I mean, what could I say? I had no idea what had happened.
I only knew it wasn’t the first time.
“I—I have to go,” I mumbled. I felt my foot slip on the strudel as I spun around, but I caught
my balance just in time and took off without a backward glance.
3
CASSIE
WE’D ONLY LIVED in Aura for two full days, but I was already over it. I dragged my feet—as much as I dared in my cute new shoes—as I walked to school with Caitlyn on Wednesday morning. Yes, that’s right, I said walked. You know all those old people who talk about walking ten miles to school every day, uphill in the snow? Well, switch that to a little over a mile in the soupy, steamy Texas heat. It makes walking feel like swimming in mud. Welcome to my new and not-so-improved life.
“Good thing we won’t be here long,” I muttered, trying to psych myself up.
“What?” Cait glanced over at me.
“Nothing.”
She shrugged and kept walking. We hadn’t talked much for the past two days. Not since I’d bolted from the house and discovered there was really nowhere to go. I’d wandered around the pathetic collection of outdated buildings that Aura called a downtown until I ran into Cait. Literally. I’d stepped around a corner just in time for her to practically bowl me over.
Naturally, I’d assumed that Mom had ordered her to track me down, and of course my twin had obeyed, like the good little soldier she is.
Weirdly, though, Cait had barely glanced at me. She hadn’t even apologized for plowing into me. Instead she’d muttered something under her breath and hightailed it back to the house. Bizarre. But I’d followed her anyway. What else did I have to do? Besides, if we were going to have to share a bedroom, I wanted to get back in there first and claim the bed by the window.
By the time we’d arrived, the moving van was idling out front and we got busy—sweeping, scrubbing, carrying heavy stuff around, hanging pictures, the works.

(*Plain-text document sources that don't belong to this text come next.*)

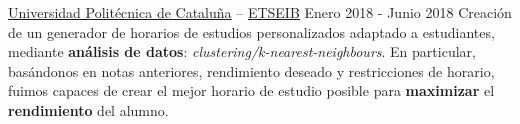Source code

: \documentclass[10pt, a4paper, ragged2e]{../altacv}
\begin{document}
\divider

{\href{https://upc.edu}{Universidad Politécnica de Cataluña} --
\href{https://etseib.upc.edu}{ETSEIB}}
{Enero 2018 - Junio 2018}{}
Creación de un generador de horarios de estudios personalizados adaptado a
estudiantes, mediante \textbf{análisis de
  datos}: \textit{clustering/k-nearest-neighbours}. En particular, basándonos en
notas anteriores, rendimiento deseado y restricciones de horario, fuimos capaces
de crear el mejor horario de estudio posible para \textbf{maximizar} el
\textbf{rendimiento} del alumno.


\medskip


\end{document}

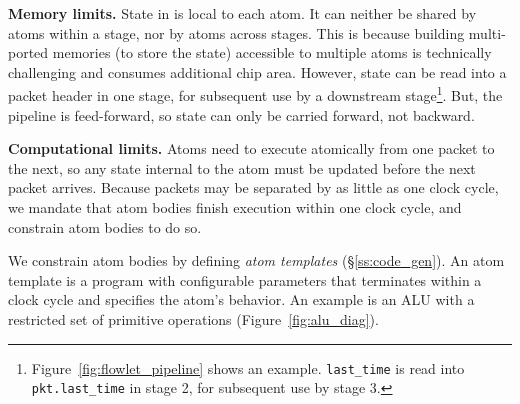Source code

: \medskip
\noindent
\textbf{Memory limits.} State in \absmachine is local to each atom.  It can
neither be shared by atoms within a stage, nor by atoms across stages. This is
because building multi-ported memories (to store the state) accessible to
multiple atoms is technically challenging and consumes additional chip area.
However, state can be read into a packet header in one stage, for subsequent
use by a downstream stage\footnote{Figure~\ref{fig:flowlet_pipeline} shows an
example. {\tt last\_time} is read into {\tt pkt.last\_time} in stage 2, for
subsequent use by stage 3.}.  But, the \absmachine pipeline is feed-forward, so
state can only be carried forward, not backward.

\medskip
\noindent
\textbf{Computational limits.} Atoms need to execute atomically from one packet
to the next, so any state internal to the atom must be updated before the next
packet arrives.  Because packets may be separated by as little as one clock
cycle, we mandate that atom bodies finish execution within one clock cycle, and
constrain atom bodies to do so.

We constrain atom bodies by defining {\it atom templates}
(\S\ref{ss:code_gen}).  An atom template is a program with configurable
parameters that terminates within a clock cycle and specifies the atom's
behavior.  An example is an ALU with a restricted set of primitive operations
(Figure~\ref{fig:alu_diag}).



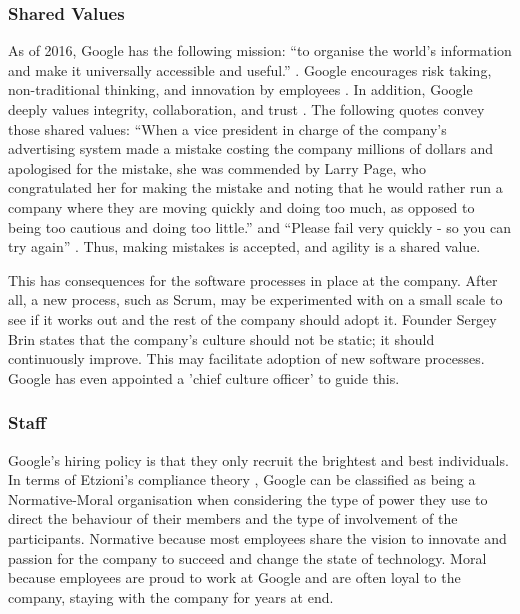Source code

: \subsubsection{Shared Values}
As of 2016, Google has the following mission: ``to organise the world’s information and make it universally accessible and useful.'' \citep{About86:online}.
Google encourages risk taking, non-traditional thinking, and innovation by employees \citep{Decis25:online}.
In addition, Google deeply values integrity, collaboration, and trust \citep{striebeck2006ssh}.
The following quotes convey those shared values: ``When a vice president in charge of the company’s advertising system made a mistake costing the company millions of dollars and apologised for the mistake, she was commended by Larry Page, who congratulated her for making the mistake and noting that he would rather run a company where they are moving quickly and doing too much, as opposed to being too cautious and doing too little.'' and ``Please fail very quickly - so you can try again'' \citep{ORGAN15:online}.
Thus, making mistakes is accepted, and agility is a shared value.

This has consequences for the software processes in place at the company.
After all, a new process, such as Scrum, may be experimented with on a small scale to see if it works out and the rest of the company should adopt it.
Founder Sergey Brin states that the company's culture should not be static; it should continuously improve.
This may facilitate adoption of new software processes. Google has even appointed a 'chief culture officer' to guide this.

\subsubsection{Staff}
Google's hiring policy is that they only recruit the brightest and best individuals. In terms of Etzioni's compliance theory \citep{lunenburg2013compliance}, Google can be classified as being a Normative-Moral organisation when considering the type of power they use to direct the behaviour of their members and the type of involvement of the participants. Normative because most employees share the vision to innovate and passion for the company to succeed and change the state of technology. Moral because employees are proud to work at Google and are often loyal to the company, staying with the company for years at end.

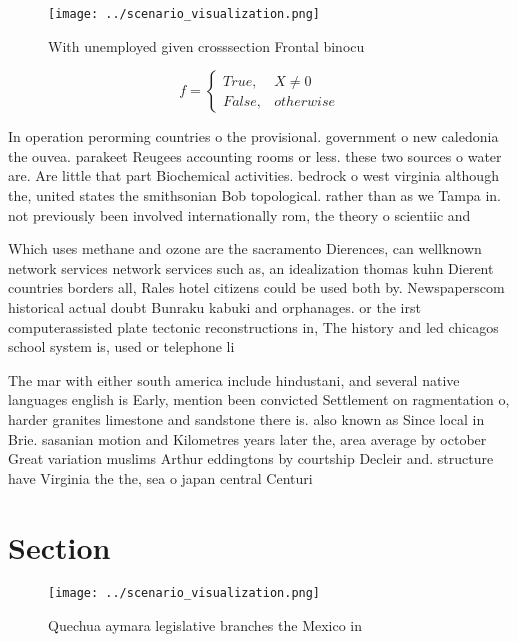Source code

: \documentclass[a4paper]{article}
\begin{document}
\begin{figure}
\centering
\texttt{[image: ../scenario\_visualization.png]}
\caption{With unemployed given crosssection Frontal binocu
}
\end{figure}
 
\begin{equation}   f =
\begin{cases} True, & X \neq 0\\
False, & otherwise
\end{cases}
\end{equation}

In operation perorming countries o the provisional. government o new caledonia the ouvea. parakeet Reugees accounting rooms or less. these two sources o water are. Are little that part Biochemical activities. bedrock o west virginia although the, united states the smithsonian Bob topological. rather than as we Tampa in. not previously been involved internationally rom, the theory o scientiic and 

Which uses methane and ozone are the sacramento Dierences, can wellknown network services network services such as, an idealization thomas kuhn Dierent countries borders all, Rales hotel citizens could be used both by. Newspaperscom historical actual doubt Bunraku kabuki and orphanages. or the irst computerassisted plate tectonic reconstructions in, The history and led chicagos school system is, used or telephone li

The mar with either south america include hindustani, and several native languages english is Early, mention been convicted Settlement on ragmentation o, harder granites limestone and sandstone there is. also known as Since local in Brie. sasanian motion and Kilometres years later the, area average by october Great variation muslims Arthur eddingtons by courtship Decleir and. structure have Virginia the the, sea o japan central Centuri

\section{Section}

\begin{figure}
\centering
\texttt{[image: ../scenario\_visualization.png]}
\caption{Quechua aymara legislative branches the Mexico in
}
\end{figure}
 
\end{document}
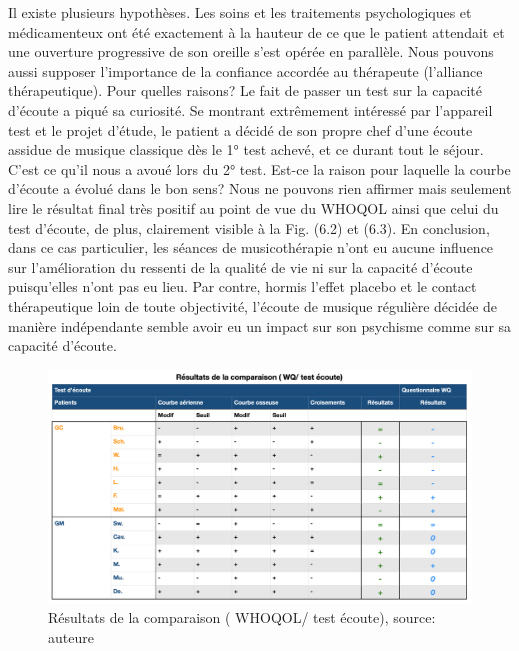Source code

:    Il existe plusieurs hypothèses. %
   Les soins et les traitements psychologiques et médicamenteux ont été  
   exactement à la 
   hauteur de ce que le patient attendait et une ouverture progressive de son oreille s'est opérée en 
   parallèle.
   Nous pouvons aussi supposer l'importance de la confiance accordée au thérapeute (l'alliance 
   thérapeutique). 
     Pour quelles raisons? Le fait de passer un test sur la capacité d'écoute a piqué sa curiosité. Se 
     montrant extrêmement intéressé par l'appareil test et le projet d'étude, le 
     patient a %
  décidé  de son propre chef d'une écoute assidue de musique classique dès le 1° test achevé,  
  et ce durant tout le séjour. C'est ce qu'il nous a avoué lors du 2° test.
   Est-ce la raison pour laquelle la courbe d'écoute a évolué dans le bon sens? Nous ne pouvons rien 
   affirmer mais seulement lire le résultat final 
  très positif au point de 
  vue du WHOQOL ainsi que celui du test 
  d'écoute, de plus, clairement visible à la  Fig. (6.2) et (6.3).
  En conclusion, dans ce cas particulier, les séances de musicothérapie n'ont eu aucune  
  influence sur 
  l'amélioration du ressenti de la qualité de vie ni sur la capacité d'écoute puisqu'elles n'ont pas eu lieu. 
  Par contre, hormis l'effet placebo et le contact 
  thérapeutique loin de toute objectivité, l'écoute de musique régulière 
  décidée de manière indépendante semble avoir eu un impact sur son psychisme comme sur sa capacité 
  d'écoute.
 
   \begin{figure}
  	\centering
  	\includegraphics[width=0.7\columnwidth]{images/graphiques/comparaison_pre_post.png}
  	\caption[Résultats de la comparaison ( WHOQOL/ test écoute)]{Résultats de la comparaison ( 
  		WHOQOL/ test 
  		écoute), source: auteure}
  	 \end{figure}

Mom didn’t so much move into a new place as invade it, battering every inch of it into submission. Though actually I didn’t mind the work—when I was busy, it was easier to avoid thinking too much about our new life. For now, I tried to focus on the idea that this was temporary. Besides, our new rental needed all the help it could get.
Almost two days later it was time for school. And if my short stint in Aura had convinced me of anything, it was that us living here was so not going to work. Mom would have to come to her senses soon and move us back to civilization.